Task to carry out →
Every record must be repeated exactly; omit any pictures they contain.

Records →
►

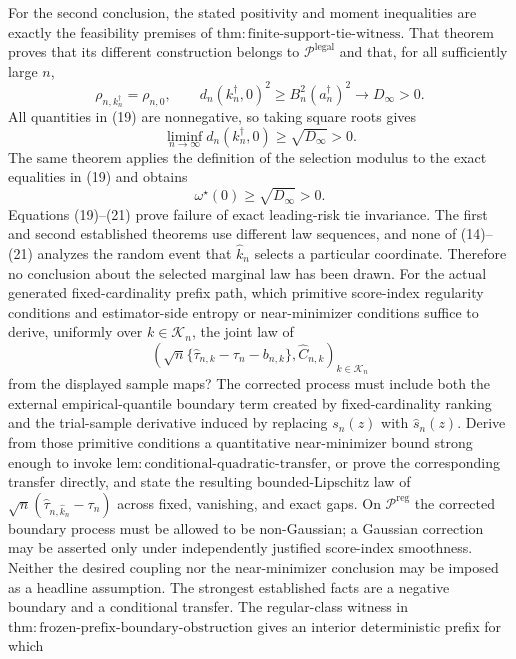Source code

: For the second conclusion, the stated positivity and moment inequalities are exactly the feasibility premises of \(\mathrm{thm:finite\text{-}support\text{-}tie\text{-}witness}\).  That theorem proves that its different construction belongs to \(\mathcal P^{\mathrm{legal}}\) and that, for all sufficiently large \(n\),
\[
 \rho_{n,k_n^{\dagger}}=\rho_{n,0},
 \qquad
 d_n(k_n^{\dagger},0)^2
 \geq B_n^2(a_n^{\dagger})^2
 \longrightarrow D_\infty>0. \tag{19}
\]
All quantities in (19) are nonnegative, so taking square roots gives
\[
 \liminf_{n\to\infty}d_n(k_n^{\dagger},0)
 \geq\sqrt{D_\infty}>0. \tag{20}
\]
The same theorem applies the definition of the selection modulus to the exact equalities in (19) and obtains
\[
 \omega^{\star}(0)\geq\sqrt{D_\infty}>0. \tag{21}
\]
Equations (19)--(21) prove failure of exact leading-risk tie invariance.  The first and second established theorems use different law sequences, and none of (14)--(21) analyzes the random event that \(\widehat k_n\) selects a particular coordinate.  Therefore no conclusion about the selected marginal law has been drawn.
For the actual generated fixed-cardinality prefix path, which primitive score-index regularity conditions and estimator-side entropy or near-minimizer conditions suffice to derive, uniformly over \(k\in\mathcal K_n\), the joint law of
\[
 \left(
 \sqrt n\{\widehat\tau_{n,k}-\tau_n-b_{n,k}\},
 \widehat C_{n,k}
 \right)_{k\in\mathcal K_n}
\]
from the displayed sample maps?  The corrected process must include both the external empirical-quantile boundary term created by fixed-cardinality ranking and the trial-sample derivative induced by replacing \(s_n(z)\) with \(\widehat s_n(z)\).  Derive from those primitive conditions a quantitative near-minimizer bound strong enough to invoke \(\mathrm{lem:conditional\text{-}quadratic\text{-}transfer}\), or prove the corresponding transfer directly, and state the resulting bounded-Lipschitz law of \(\sqrt n(\widehat\tau_{n,\widehat k_n}-\tau_n)\) across fixed, vanishing, and exact gaps.  On \(\mathcal P^{\mathrm{reg}}\) the corrected boundary process must be allowed to be non-Gaussian; a Gaussian correction may be asserted only under independently justified score-index smoothness.  Neither the desired coupling nor the near-minimizer conclusion may be imposed as a headline assumption.
The strongest established facts are a negative boundary and a conditional transfer.  The regular-class witness in \(\mathrm{thm:frozen\text{-}prefix\text{-}boundary\text{-}obstruction}\) gives an interior deterministic prefix for which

◄

Solved problem →
Source code

: For the second conclusion, the stated positivity and moment inequalities are exactly the feasibility premises of \(\mathrm{thm:finite\text{-}support\text{-}tie\text{-}witness}\).  That theorem proves that its different construction belongs to \(\mathcal P^{\mathrm{legal}}\) and that, for all sufficiently large \(n\),
\[
 \rho_{n,k_n^{\dagger}}=\rho_{n,0},
 \qquad
 d_n(k_n^{\dagger},0)^2
 \geq B_n^2(a_n^{\dagger})^2
 \longrightarrow D_\infty>0. \tag{19}
\]
All quantities in (19) are nonnegative, so taking square roots gives
\[
 \liminf_{n\to\infty}d_n(k_n^{\dagger},0)
 \geq\sqrt{D_\infty}>0. \tag{20}
\]
The same theorem applies the definition of the selection modulus to the exact equalities in (19) and obtains
\[
 \omega^{\star}(0)\geq\sqrt{D_\infty}>0. \tag{21}
\]
Equations (19)--(21) prove failure of exact leading-risk tie invariance.  The first and second established theorems use different law sequences, and none of (14)--(21) analyzes the random event that \(\widehat k_n\) selects a particular coordinate.  Therefore no conclusion about the selected marginal law has been drawn.
For the actual generated fixed-cardinality prefix path, which primitive score-index regularity conditions and estimator-side entropy or near-minimizer conditions suffice to derive, uniformly over \(k\in\mathcal K_n\), the joint law of
\[
 \left(
 \sqrt n\{\widehat\tau_{n,k}-\tau_n-b_{n,k}\},
 \widehat C_{n,k}
 \right)_{k\in\mathcal K_n}
\]
from the displayed sample maps?  The corrected process must include both the external empirical-quantile boundary term created by fixed-cardinality ranking and the trial-sample derivative induced by replacing \(s_n(z)\) with \(\widehat s_n(z)\).  Derive from those primitive conditions a quantitative near-minimizer bound strong enough to invoke \(\mathrm{lem:conditional\text{-}quadratic\text{-}transfer}\), or prove the corresponding transfer directly, and state the resulting bounded-Lipschitz law of \(\sqrt n(\widehat\tau_{n,\widehat k_n}-\tau_n)\) across fixed, vanishing, and exact gaps.  On \(\mathcal P^{\mathrm{reg}}\) the corrected boundary process must be allowed to be non-Gaussian; a Gaussian correction may be asserted only under independently justified score-index smoothness.  Neither the desired coupling nor the near-minimizer conclusion may be imposed as a headline assumption.
The strongest established facts are a negative boundary and a conditional transfer.  The regular-class witness in \(\mathrm{thm:frozen\text{-}prefix\text{-}boundary\text{-}obstruction}\) gives an interior deterministic prefix for which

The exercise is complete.